─── Records for this exercise ───

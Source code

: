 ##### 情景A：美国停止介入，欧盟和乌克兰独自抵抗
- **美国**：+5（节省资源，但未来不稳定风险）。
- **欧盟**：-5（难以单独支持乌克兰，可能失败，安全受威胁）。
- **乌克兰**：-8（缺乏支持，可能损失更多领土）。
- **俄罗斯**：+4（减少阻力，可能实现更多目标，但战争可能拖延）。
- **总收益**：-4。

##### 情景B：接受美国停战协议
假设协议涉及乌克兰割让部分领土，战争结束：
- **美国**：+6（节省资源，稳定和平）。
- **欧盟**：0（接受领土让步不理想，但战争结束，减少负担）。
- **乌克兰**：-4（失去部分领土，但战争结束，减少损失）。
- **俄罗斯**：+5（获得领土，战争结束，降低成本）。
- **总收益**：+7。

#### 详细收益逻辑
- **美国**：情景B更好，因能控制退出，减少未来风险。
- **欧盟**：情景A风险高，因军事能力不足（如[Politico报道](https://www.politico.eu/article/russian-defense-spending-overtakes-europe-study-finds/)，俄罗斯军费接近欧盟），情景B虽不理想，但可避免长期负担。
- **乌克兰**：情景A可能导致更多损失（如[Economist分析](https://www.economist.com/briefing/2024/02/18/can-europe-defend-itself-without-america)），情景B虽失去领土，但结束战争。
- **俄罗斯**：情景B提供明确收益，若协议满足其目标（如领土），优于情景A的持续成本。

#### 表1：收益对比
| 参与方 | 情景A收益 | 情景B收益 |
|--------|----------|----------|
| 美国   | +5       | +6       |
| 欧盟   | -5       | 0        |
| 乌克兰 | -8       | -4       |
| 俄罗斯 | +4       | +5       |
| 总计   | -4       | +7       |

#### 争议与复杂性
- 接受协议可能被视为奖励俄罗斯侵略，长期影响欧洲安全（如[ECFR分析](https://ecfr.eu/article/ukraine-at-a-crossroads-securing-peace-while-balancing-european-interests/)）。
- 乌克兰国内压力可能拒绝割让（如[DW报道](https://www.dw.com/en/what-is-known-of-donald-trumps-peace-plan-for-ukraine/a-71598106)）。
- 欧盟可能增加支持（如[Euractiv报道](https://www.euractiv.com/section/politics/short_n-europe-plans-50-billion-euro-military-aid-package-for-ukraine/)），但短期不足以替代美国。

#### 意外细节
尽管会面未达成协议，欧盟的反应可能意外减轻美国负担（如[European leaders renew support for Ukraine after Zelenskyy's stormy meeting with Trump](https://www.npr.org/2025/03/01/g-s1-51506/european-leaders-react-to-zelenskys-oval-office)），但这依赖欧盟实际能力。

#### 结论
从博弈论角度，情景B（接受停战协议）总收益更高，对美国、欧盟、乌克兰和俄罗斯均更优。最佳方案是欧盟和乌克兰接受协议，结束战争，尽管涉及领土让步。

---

───

* **Your task**
Return every line of the listing above where "peace" appears.

* **Exercise result**
- 接受协议可能被视为奖励俄罗斯侵略，长期影响欧洲安全（如[ECFR分析](https://ecfr.eu/article/ukraine-at-a-crossroads-securing-peace-while-balancing-european-interests/)）。
- 乌克兰国内压力可能拒绝割让（如[DW报道](https://www.dw.com/en/what-is-known-of-donald-trumps-peace-plan-for-ukraine/a-71598106)）。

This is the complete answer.